Abbiamo assistito, nell’ultimo periodo, alla rinascita dei soufflé, dessert che per alcuni anni erano stati abbandonati nei ristoranti poiché per riuscire bene e garantirne l’interesse e il successo è necessaria un minimo di preparazione e il rispetto di alcune regole fondamentali.
Troppo spesso assistiamo in molti ristoranti ad un inizio entusiasmante che via via va scemando fino ad arrivare al momento del dessert e del caffè, piuttosto imbarazzante per coloro che, come me, ricercano la perfezione. Recentemente sono stato in un ristorante ben gestito, con una filosofia chiara che si ritrovava nell’arredamento, nelle divise, nei piatti e nella coerenza nell’utilizzo di materie prime a km zero; tutto perfetto fino al momento del dessert decisamente improvvisato e ben lontano dalle mie aspettative quando davvero a volte bastano pochi secondi, una buona organizzazione e una corretta conoscenza dei processi. Per garantire costanza nella preparazione di un soufflé, sarà sufficiente preparare la crema al cioccolato e conservarla in frigorifero; al momento del servizio si monta l’albume necessario con lo zucchero e, davvero in pochi minuti, abbiamo completato un dessert facile da eseguire con un food cost relativamente basso che, con una buona organizzazione, non va certamente a gravare sui labor cost.
Ecco, dunque, un dessert delizioso ed entusiasmante: le consistenze del sottilissimo coperchio leggermente croccante, affiancate da una spuma soffice mentre il cuore rimane ancora cremoso quasi liquido, fa di questo dessert una splendida chiusura che lascia la vostra firma. Perché è facilmente personalizzabile, per esempio sostituendo il cioccolato con della pasta di nocciole o di pistacchio, oppure la vaniglia con degli agrumi, il bergamotto con della liquirizia, dello zafferano o del pepe Sichuan. Insomma, lascio a voi la facoltà di creare e di stimolare il desiderio dei vostri ospiti.
Ricetta per 5 soufflé: Amido di riso 50 g; zucchero semolato 150 g; tuorlo d’uovo 200 g; vaniglia bourbon N. 1; latte fresco 500; panna fresca 500 g; olio essenziale di bergamotto 5 gocce; Madagascar 70% 250 g; crema corallina 400 g; albume fresco 185 g; zucchero semolato 100 g; burro e pomata per imburrare le terrine.

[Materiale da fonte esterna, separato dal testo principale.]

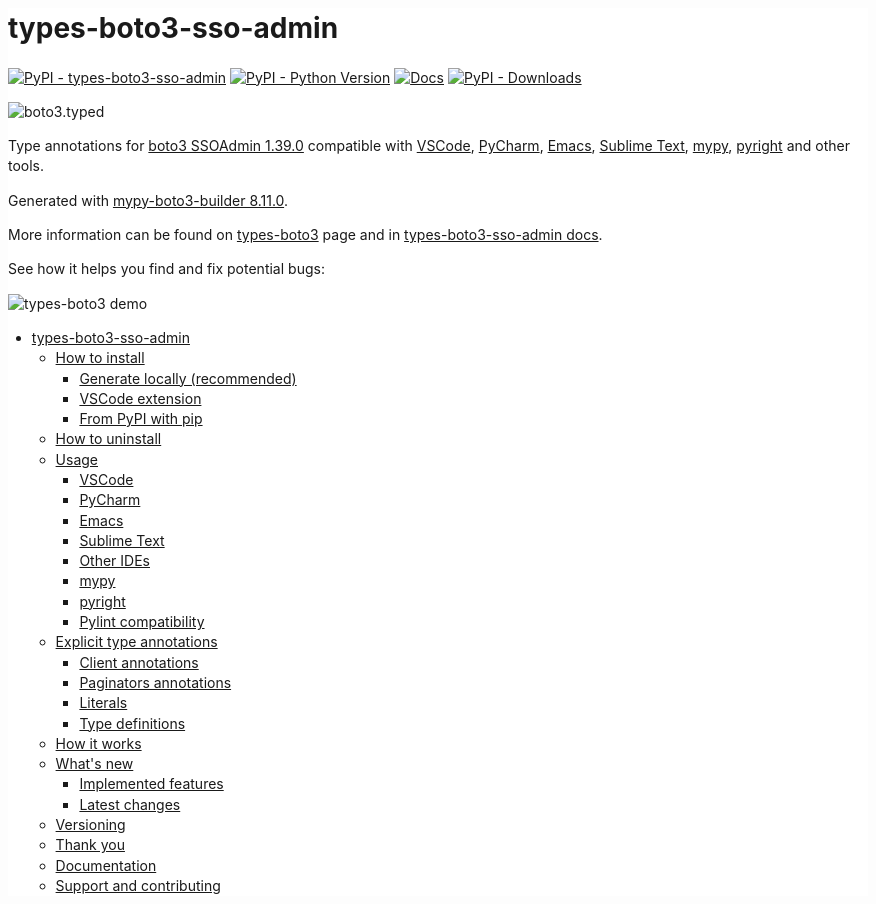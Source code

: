 <a id="types-boto3-sso-admin"></a>

# types-boto3-sso-admin

[![PyPI - types-boto3-sso-admin](https://img.shields.io/pypi/v/types-boto3-sso-admin.svg?color=blue)](https://pypi.org/project/types-boto3-sso-admin/)
[![PyPI - Python Version](https://img.shields.io/pypi/pyversions/types-boto3-sso-admin.svg?color=blue)](https://pypi.org/project/types-boto3-sso-admin/)
[![Docs](https://img.shields.io/readthedocs/boto3-stubs.svg?color=blue)](https://youtype.github.io/types_boto3_docs/)
[![PyPI - Downloads](https://static.pepy.tech/badge/types-boto3-sso-admin)](https://pypistats.org/packages/types-boto3-sso-admin)

![boto3.typed](https://github.com/youtype/mypy_boto3_builder/raw/main/logo.png)

Type annotations for [boto3 SSOAdmin 1.39.0](https://pypi.org/project/boto3/)
compatible with [VSCode](https://code.visualstudio.com/),
[PyCharm](https://www.jetbrains.com/pycharm/),
[Emacs](https://www.gnu.org/software/emacs/),
[Sublime Text](https://www.sublimetext.com/),
[mypy](https://github.com/python/mypy),
[pyright](https://github.com/microsoft/pyright) and other tools.

Generated with
[mypy-boto3-builder 8.11.0](https://github.com/youtype/mypy_boto3_builder).

More information can be found on
[types-boto3](https://pypi.org/project/types-boto3/) page and in
[types-boto3-sso-admin docs](https://youtype.github.io/types_boto3_docs/types_boto3_sso_admin/).

See how it helps you find and fix potential bugs:

![types-boto3 demo](https://github.com/youtype/mypy_boto3_builder/raw/main/demo.gif)

- [types-boto3-sso-admin](#types-boto3-sso-admin)
  - [How to install](#how-to-install)
    - [Generate locally (recommended)](<#generate-locally-(recommended)>)
    - [VSCode extension](#vscode-extension)
    - [From PyPI with pip](#from-pypi-with-pip)
  - [How to uninstall](#how-to-uninstall)
  - [Usage](#usage)
    - [VSCode](#vscode)
    - [PyCharm](#pycharm)
    - [Emacs](#emacs)
    - [Sublime Text](#sublime-text)
    - [Other IDEs](#other-ides)
    - [mypy](#mypy)
    - [pyright](#pyright)
    - [Pylint compatibility](#pylint-compatibility)
  - [Explicit type annotations](#explicit-type-annotations)
    - [Client annotations](#client-annotations)
    - [Paginators annotations](#paginators-annotations)
    - [Literals](#literals)
    - [Type definitions](#type-definitions)
  - [How it works](#how-it-works)
  - [What's new](#what's-new)
    - [Implemented features](#implemented-features)
    - [Latest changes](#latest-changes)
  - [Versioning](#versioning)
  - [Thank you](#thank-you)
  - [Documentation](#documentation)
  - [Support and contributing](#support-and-contributing)

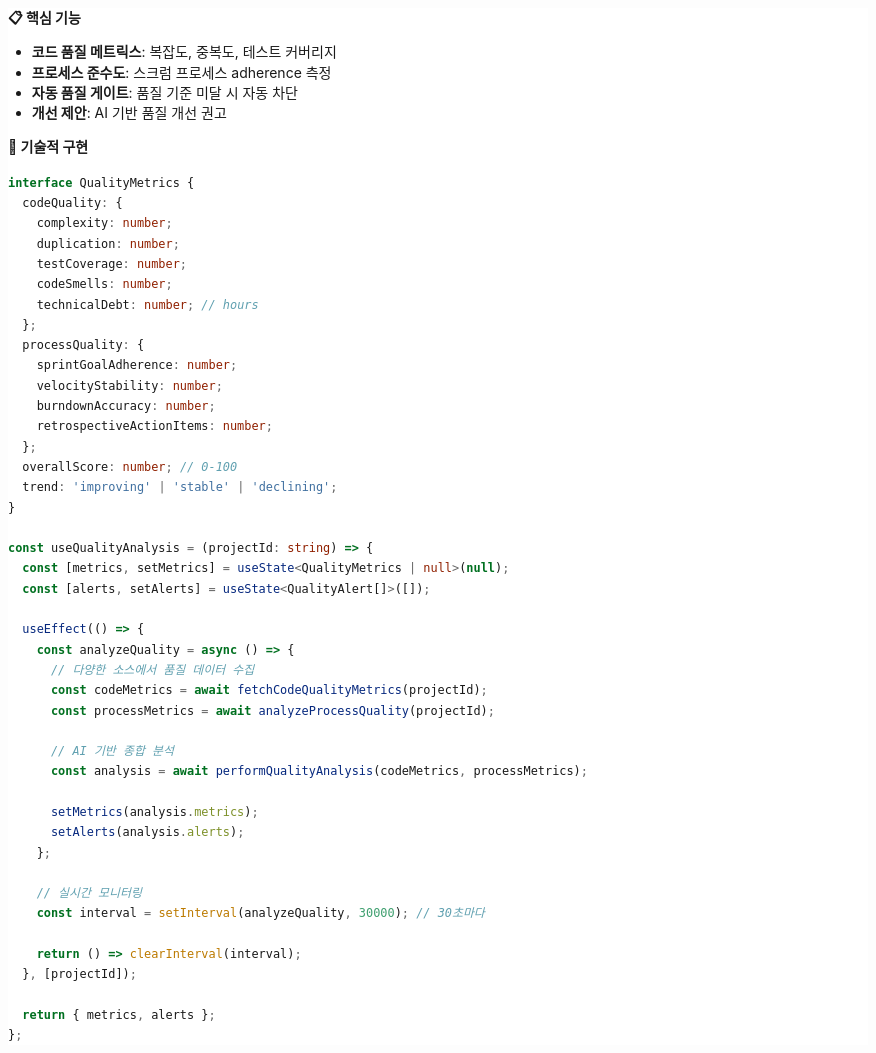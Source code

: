 **📋 핵심 기능**
- **코드 품질 메트릭스**: 복잡도, 중복도, 테스트 커버리지
- **프로세스 준수도**: 스크럼 프로세스 adherence 측정
- **자동 품질 게이트**: 품질 기준 미달 시 자동 차단
- **개선 제안**: AI 기반 품질 개선 권고

**🔧 기술적 구현**
```typescript
interface QualityMetrics {
  codeQuality: {
    complexity: number;
    duplication: number;
    testCoverage: number;
    codeSmells: number;
    technicalDebt: number; // hours
  };
  processQuality: {
    sprintGoalAdherence: number;
    velocityStability: number;
    burndownAccuracy: number;
    retrospectiveActionItems: number;
  };
  overallScore: number; // 0-100
  trend: 'improving' | 'stable' | 'declining';
}

const useQualityAnalysis = (projectId: string) => {
  const [metrics, setMetrics] = useState<QualityMetrics | null>(null);
  const [alerts, setAlerts] = useState<QualityAlert[]>([]);
  
  useEffect(() => {
    const analyzeQuality = async () => {
      // 다양한 소스에서 품질 데이터 수집
      const codeMetrics = await fetchCodeQualityMetrics(projectId);
      const processMetrics = await analyzeProcessQuality(projectId);
      
      // AI 기반 종합 분석
      const analysis = await performQualityAnalysis(codeMetrics, processMetrics);
      
      setMetrics(analysis.metrics);
      setAlerts(analysis.alerts);
    };
    
    // 실시간 모니터링
    const interval = setInterval(analyzeQuality, 30000); // 30초마다
    
    return () => clearInterval(interval);
  }, [projectId]);
  
  return { metrics, alerts };
};
```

Incidere il baccello di vaniglia con l’aiuto di un coltellino, raschiare la polpa interna e mettere tutto in una pentola con il latte e la panna, portare a bollore. Nel frattempo, omogenizzare i tuorli con la polvere e procedere con la cottura della crema versando la pastella di tuorli nel latte bollente. Cuocere a 84°C, aggiungere l’essenza di bergamotto, le gocce di copertura fondente. Montare l’albume aggiungendo lo zucchero in 3 volte e amalgamare nella crema ancora molto calda. Con l’aiuto di una poche, dressare al centro delle terrine. Preriscaldare il forno a 180°C e cuocere a 180°C per circa 15 minuti. Spolverare con un po’ di zucchero a velo e servire al più presto.